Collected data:
--------------------------------

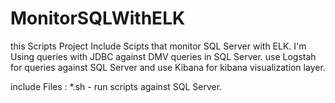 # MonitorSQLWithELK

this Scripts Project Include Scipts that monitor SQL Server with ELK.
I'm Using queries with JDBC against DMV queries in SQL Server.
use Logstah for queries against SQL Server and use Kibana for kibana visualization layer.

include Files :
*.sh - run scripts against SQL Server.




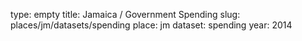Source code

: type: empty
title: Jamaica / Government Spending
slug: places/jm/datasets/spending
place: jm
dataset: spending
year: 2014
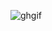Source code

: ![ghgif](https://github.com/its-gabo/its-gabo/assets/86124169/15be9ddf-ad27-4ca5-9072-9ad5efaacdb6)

--------------------------------

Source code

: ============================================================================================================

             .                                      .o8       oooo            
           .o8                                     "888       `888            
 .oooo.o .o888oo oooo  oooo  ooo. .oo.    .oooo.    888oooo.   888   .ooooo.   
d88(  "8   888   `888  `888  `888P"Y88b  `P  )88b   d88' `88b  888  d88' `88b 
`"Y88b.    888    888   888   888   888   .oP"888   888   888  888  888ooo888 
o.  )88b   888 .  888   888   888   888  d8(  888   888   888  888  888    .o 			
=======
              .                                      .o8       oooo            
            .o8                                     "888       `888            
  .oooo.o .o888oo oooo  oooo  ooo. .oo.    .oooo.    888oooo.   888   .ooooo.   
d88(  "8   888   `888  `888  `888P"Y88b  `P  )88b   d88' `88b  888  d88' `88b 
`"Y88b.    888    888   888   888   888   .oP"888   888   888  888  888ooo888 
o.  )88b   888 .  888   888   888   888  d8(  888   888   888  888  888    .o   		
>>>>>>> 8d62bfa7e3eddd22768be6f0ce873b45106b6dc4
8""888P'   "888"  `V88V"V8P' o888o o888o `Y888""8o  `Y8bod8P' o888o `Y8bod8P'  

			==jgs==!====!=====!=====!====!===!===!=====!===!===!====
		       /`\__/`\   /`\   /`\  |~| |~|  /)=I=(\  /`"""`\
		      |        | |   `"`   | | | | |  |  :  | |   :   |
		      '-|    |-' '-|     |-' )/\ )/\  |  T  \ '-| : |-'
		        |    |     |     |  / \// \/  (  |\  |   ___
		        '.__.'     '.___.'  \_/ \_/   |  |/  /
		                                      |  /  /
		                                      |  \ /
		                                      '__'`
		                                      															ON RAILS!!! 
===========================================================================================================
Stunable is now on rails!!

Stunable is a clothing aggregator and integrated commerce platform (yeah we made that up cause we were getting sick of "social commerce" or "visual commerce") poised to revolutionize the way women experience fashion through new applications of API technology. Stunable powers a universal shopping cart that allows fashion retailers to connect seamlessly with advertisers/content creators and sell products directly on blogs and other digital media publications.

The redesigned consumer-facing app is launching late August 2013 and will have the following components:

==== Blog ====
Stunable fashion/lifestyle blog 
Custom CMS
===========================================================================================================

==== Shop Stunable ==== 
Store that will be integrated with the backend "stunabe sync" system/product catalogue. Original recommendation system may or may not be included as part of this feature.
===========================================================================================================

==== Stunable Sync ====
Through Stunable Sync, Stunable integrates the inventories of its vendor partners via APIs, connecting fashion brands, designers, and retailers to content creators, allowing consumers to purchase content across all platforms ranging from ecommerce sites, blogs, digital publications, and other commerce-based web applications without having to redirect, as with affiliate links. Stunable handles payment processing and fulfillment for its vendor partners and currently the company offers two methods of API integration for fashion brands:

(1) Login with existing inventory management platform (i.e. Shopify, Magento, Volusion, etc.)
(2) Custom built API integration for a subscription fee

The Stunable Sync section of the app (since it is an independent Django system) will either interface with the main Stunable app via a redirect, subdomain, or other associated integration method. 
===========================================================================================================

--------------------------------

**What you should do**
Which lines in the data above contain "Server"? Show each one.

**Response to the task**
this Scripts Project Include Scipts that monitor SQL Server with ELK.
I'm Using queries with JDBC against DMV queries in SQL Server.
use Logstah for queries against SQL Server and use Kibana for kibana visualization layer.
*.sh - run scripts against SQL Server.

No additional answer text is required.